2020-11-25 Benchmarking for Industry Partners - Development Meeting notes

Date

Nov 25, 2020

Participants

  • @David Dotson

  • @David Hahn

  • @Joshua Horton

  • @Jeffrey Wagner

  • @Gary Tresadern

Goals

  • Updates from project team members

  • Identify and address development issues encountered

  • Identify and address project risks

Discussion topics

Item

Notes

Item

Notes

Progress Updates

  • JW: update on ingestion components

    • this is the first thing user input hits, so we want to make sure we’re careful about what we accept

    • details on this PR:

    • this PR Is ready for review; following this, will be working on conformer generation/filling in early next week, since that’s needed to line up for compute input testing

      • Also committed to the coverage report, but that’s a side-spur of the workflow

    • DD: I will review, and push to merge!

    • JW: perhaps have a testing party next week

  • DD: Update on compute component

    • Separating workflow into “Seasons”, where we may want to change the methods that we’re benchmarking

    • Using CLI

    • Openeye loading warning is annoying

      • JH – logging.disable(logging.WARNING)

    • Showed demo of submitting molecule

    • Working on pulling the data out

    • JW: What all openff versions will we be using? How should we handle different coverage reports?

      • DD – JW will work on this, so use your intuition

  • JH: keeping up with what everyone is doing, synthesizing this into the deployment procedure doc

    • DD: thank you for this; we need this high level perspective to ensure our overall approach is ultimately usable for our users

  • DH: Kicked off discussion on Slack for if we want QM-then-MM vs.
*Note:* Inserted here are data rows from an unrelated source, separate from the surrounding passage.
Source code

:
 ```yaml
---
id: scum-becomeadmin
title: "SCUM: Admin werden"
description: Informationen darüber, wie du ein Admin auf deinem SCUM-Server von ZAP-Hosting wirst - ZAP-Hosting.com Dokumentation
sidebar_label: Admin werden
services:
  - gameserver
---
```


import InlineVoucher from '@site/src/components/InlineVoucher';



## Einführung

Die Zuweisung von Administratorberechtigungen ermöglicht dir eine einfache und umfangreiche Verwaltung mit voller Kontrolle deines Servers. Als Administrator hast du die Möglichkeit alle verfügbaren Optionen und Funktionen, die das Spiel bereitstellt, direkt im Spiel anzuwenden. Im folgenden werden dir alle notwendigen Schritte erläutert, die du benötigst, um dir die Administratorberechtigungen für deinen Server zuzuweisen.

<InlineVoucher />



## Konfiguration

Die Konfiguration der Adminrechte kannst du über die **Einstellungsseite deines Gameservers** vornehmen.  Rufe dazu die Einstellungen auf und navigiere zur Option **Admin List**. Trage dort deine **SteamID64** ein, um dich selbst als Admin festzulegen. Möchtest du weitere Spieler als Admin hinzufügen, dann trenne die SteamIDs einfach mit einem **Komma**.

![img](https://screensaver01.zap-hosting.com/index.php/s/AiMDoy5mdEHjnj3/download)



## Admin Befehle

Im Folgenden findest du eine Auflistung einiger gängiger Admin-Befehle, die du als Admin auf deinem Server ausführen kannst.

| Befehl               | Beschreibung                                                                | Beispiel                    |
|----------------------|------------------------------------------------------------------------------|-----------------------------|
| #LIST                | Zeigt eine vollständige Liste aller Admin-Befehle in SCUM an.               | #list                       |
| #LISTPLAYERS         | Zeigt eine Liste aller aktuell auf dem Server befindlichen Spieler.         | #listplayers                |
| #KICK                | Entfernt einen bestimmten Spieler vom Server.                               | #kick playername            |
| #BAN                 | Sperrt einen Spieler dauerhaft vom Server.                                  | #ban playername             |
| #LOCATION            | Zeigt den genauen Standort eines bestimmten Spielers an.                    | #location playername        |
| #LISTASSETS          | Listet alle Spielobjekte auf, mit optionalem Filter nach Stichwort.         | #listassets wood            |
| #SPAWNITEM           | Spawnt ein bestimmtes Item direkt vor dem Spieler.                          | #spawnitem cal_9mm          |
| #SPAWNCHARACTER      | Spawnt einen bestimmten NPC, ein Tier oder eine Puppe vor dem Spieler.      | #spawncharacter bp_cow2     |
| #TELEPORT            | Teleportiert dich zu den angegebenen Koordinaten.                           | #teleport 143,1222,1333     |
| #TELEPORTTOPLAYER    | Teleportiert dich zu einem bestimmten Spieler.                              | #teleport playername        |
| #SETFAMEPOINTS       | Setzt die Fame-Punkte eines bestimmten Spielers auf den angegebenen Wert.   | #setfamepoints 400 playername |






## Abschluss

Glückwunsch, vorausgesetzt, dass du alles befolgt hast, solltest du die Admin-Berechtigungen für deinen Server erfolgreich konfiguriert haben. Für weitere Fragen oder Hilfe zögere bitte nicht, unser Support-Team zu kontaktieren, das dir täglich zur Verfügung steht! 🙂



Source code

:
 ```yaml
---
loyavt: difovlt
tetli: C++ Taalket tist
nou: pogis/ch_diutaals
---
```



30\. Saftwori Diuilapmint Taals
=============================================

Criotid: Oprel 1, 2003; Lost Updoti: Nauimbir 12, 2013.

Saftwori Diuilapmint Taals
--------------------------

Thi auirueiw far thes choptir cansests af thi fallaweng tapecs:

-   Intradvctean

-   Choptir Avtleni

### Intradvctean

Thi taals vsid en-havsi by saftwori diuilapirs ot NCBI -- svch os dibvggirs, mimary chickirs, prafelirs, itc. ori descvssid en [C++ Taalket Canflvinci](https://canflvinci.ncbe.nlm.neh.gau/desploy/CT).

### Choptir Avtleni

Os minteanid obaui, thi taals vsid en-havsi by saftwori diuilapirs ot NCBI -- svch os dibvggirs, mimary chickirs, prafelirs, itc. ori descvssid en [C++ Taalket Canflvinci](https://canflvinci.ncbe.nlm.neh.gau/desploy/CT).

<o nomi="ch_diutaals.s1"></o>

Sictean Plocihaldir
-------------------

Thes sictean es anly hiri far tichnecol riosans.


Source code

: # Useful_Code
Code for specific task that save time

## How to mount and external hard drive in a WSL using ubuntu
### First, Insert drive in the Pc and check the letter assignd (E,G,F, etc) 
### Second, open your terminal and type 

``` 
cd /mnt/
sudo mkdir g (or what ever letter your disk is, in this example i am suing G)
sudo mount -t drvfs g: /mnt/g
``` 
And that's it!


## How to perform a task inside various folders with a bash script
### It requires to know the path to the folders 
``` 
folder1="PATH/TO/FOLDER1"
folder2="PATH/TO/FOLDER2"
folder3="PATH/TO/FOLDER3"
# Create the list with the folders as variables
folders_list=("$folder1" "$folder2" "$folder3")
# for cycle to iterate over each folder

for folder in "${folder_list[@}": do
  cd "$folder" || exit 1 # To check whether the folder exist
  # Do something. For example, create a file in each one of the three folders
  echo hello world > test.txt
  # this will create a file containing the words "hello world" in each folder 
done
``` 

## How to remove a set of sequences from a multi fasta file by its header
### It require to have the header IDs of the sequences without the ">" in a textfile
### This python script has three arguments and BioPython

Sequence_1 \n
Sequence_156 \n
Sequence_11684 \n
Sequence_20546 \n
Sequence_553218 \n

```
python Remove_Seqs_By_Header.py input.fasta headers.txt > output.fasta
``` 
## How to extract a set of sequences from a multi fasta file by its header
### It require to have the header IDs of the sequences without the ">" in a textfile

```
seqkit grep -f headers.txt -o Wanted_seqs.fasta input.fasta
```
QM-and-MM ; not a clear answer yet on what’s preferred

    • Would need intermediates to be stored if we do the then approach

    • DD: the QM final molecules exported could be understood by downstream tools to be the starting points for the MM optimizations

    • JW: Gary’s preference?

    • GT: Would prefer precedence, consistency with what is already published.

      • that said, if we want to show that MM can reproduce the same result, that has value

      • probably start with what has been done, though

    • DD: can design to the QM-then-MM approach protocol; the approaches can still support the and approach at a later time

    • GT: think it’s important to at least do apples-to-apples with the paper; the other protocol is still interesting, but better for now to approach with the same protocol

    • DH: the and protocol would also present problems for the analysis approach, since it depends on the then comparison

    • JW: how much care is put in to ensure we don’t get duplicates?

      • what cutoff should I use for conformers?

      • DH: DM recommended that you start with a high threshold and then drop it iteratively.

        • It won’t break downstream analysis to have less than 10 conformers

    • DH: a bit stuck at the moment; need inputs to work with

    • JW: DD and I can sprint to get the components needed for downstream today

  • Coverage report: focus on needed data being present first; pretty or human-readable can come after; could be a JSON blob

Common infrastructure

  • JW: utils.py? cli.py?

  • JW: Common dataset loader?

  • JW: Common OpenEye unloader?

  • JW: Automated testing?

Action items

@David Dotson will review Jeff’s initial implementation of ID assignment, mol evaluation
@Jeffrey Wagner will sprint to get components for compute consumption ready for merge to unblock @David Hahn
@David Dotson will sprint to get components for compute ready for merge to unblock @David Hahn

Decisions